BEGIN Given records

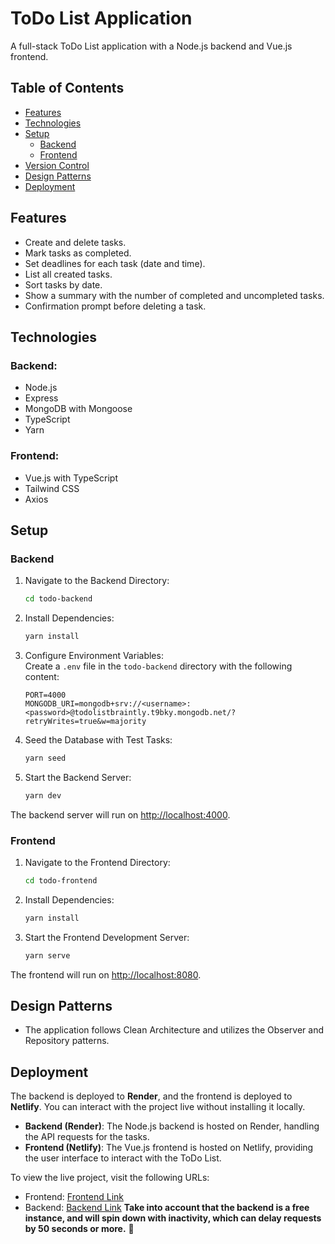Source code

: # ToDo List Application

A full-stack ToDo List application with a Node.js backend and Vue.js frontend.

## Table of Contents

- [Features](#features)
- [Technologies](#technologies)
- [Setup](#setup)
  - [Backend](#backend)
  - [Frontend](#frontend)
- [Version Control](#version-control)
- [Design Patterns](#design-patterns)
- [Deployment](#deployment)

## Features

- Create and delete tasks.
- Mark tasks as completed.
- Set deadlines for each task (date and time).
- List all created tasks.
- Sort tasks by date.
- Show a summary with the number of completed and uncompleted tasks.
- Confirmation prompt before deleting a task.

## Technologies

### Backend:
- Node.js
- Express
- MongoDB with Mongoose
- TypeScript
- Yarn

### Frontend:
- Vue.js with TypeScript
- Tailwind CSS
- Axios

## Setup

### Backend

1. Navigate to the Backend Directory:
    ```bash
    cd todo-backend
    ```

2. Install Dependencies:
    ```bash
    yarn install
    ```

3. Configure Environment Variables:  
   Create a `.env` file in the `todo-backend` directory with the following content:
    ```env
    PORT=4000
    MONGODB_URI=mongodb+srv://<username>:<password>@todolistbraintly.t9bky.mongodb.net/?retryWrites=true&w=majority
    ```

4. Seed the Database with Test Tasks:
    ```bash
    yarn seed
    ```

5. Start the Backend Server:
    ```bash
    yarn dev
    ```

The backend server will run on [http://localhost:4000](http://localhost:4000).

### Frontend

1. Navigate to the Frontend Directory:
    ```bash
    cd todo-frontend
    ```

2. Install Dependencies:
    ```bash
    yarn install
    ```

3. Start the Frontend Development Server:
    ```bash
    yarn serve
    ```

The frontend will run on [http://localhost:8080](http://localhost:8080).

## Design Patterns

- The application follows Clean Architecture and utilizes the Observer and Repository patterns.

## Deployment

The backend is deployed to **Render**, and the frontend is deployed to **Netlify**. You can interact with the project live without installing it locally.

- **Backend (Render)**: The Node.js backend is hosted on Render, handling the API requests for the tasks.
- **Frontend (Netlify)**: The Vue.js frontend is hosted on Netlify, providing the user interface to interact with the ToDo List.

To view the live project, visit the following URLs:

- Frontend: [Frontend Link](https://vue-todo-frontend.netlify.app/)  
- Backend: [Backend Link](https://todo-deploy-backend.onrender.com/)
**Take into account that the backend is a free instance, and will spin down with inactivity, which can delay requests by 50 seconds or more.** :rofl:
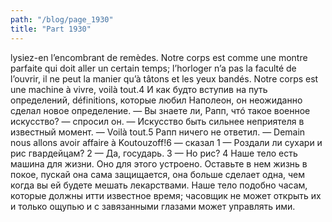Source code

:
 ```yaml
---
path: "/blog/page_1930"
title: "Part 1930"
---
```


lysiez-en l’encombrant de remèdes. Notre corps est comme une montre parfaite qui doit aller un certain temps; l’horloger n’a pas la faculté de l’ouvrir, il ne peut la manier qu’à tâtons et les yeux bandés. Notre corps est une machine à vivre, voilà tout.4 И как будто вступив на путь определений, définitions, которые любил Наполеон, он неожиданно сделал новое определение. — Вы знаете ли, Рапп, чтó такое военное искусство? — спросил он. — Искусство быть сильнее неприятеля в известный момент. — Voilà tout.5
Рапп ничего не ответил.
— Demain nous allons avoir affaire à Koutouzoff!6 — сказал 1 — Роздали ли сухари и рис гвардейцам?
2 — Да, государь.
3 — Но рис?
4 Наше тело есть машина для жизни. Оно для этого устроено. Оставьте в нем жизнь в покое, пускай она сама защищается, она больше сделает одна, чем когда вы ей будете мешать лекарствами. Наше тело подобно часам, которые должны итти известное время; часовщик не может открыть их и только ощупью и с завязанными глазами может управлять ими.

END Given records

Your assignment:
From the first line above to the last, copy the records exactly but omit the pictures.

Result for this task:
Source code

: # ToDo List Application

A full-stack ToDo List application with a Node.js backend and Vue.js frontend.

## Table of Contents

- [Features](#features)
- [Technologies](#technologies)
- [Setup](#setup)
  - [Backend](#backend)
  - [Frontend](#frontend)
- [Version Control](#version-control)
- [Design Patterns](#design-patterns)
- [Deployment](#deployment)

## Features

- Create and delete tasks.
- Mark tasks as completed.
- Set deadlines for each task (date and time).
- List all created tasks.
- Sort tasks by date.
- Show a summary with the number of completed and uncompleted tasks.
- Confirmation prompt before deleting a task.

## Technologies

### Backend:
- Node.js
- Express
- MongoDB with Mongoose
- TypeScript
- Yarn

### Frontend:
- Vue.js with TypeScript
- Tailwind CSS
- Axios

## Setup

### Backend

1. Navigate to the Backend Directory:
    ```bash
    cd todo-backend
    ```

2. Install Dependencies:
    ```bash
    yarn install
    ```

3. Configure Environment Variables:  
   Create a `.env` file in the `todo-backend` directory with the following content:
    ```env
    PORT=4000
    MONGODB_URI=mongodb+srv://<username>:<password>@todolistbraintly.t9bky.mongodb.net/?retryWrites=true&w=majority
    ```

4. Seed the Database with Test Tasks:
    ```bash
    yarn seed
    ```

5. Start the Backend Server:
    ```bash
    yarn dev
    ```

The backend server will run on [http://localhost:4000](http://localhost:4000).

### Frontend

1. Navigate to the Frontend Directory:
    ```bash
    cd todo-frontend
    ```

2. Install Dependencies:
    ```bash
    yarn install
    ```

3. Start the Frontend Development Server:
    ```bash
    yarn serve
    ```

The frontend will run on [http://localhost:8080](http://localhost:8080).

## Design Patterns

- The application follows Clean Architecture and utilizes the Observer and Repository patterns.

## Deployment

The backend is deployed to **Render**, and the frontend is deployed to **Netlify**. You can interact with the project live without installing it locally.

- **Backend (Render)**: The Node.js backend is hosted on Render, handling the API requests for the tasks.
- **Frontend (Netlify)**: The Vue.js frontend is hosted on Netlify, providing the user interface to interact with the ToDo List.

To view the live project, visit the following URLs:

- Frontend: [Frontend Link](https://vue-todo-frontend.netlify.app/)  
- Backend: [Backend Link](https://todo-deploy-backend.onrender.com/)
**Take into account that the backend is a free instance, and will spin down with inactivity, which can delay requests by 50 seconds or more.** :rofl:
Source code

:
 ```yaml
---
path: "/blog/page_1930"
title: "Part 1930"
---
```


lysiez-en l’encombrant de remèdes. Notre corps est comme une montre parfaite qui doit aller un certain temps; l’horloger n’a pas la faculté de l’ouvrir, il ne peut la manier qu’à tâtons et les yeux bandés. Notre corps est une machine à vivre, voilà tout.4 И как будто вступив на путь определений, définitions, которые любил Наполеон, он неожиданно сделал новое определение. — Вы знаете ли, Рапп, чтó такое военное искусство? — спросил он. — Искусство быть сильнее неприятеля в известный момент. — Voilà tout.5
Рапп ничего не ответил.
— Demain nous allons avoir affaire à Koutouzoff!6 — сказал 1 — Роздали ли сухари и рис гвардейцам?
2 — Да, государь.
3 — Но рис?
4 Наше тело есть машина для жизни. Оно для этого устроено. Оставьте в нем жизнь в покое, пускай она сама защищается, она больше сделает одна, чем когда вы ей будете мешать лекарствами. Наше тело подобно часам, которые должны итти известное время; часовщик не может открыть их и только ощупью и с завязанными глазами может управлять ими.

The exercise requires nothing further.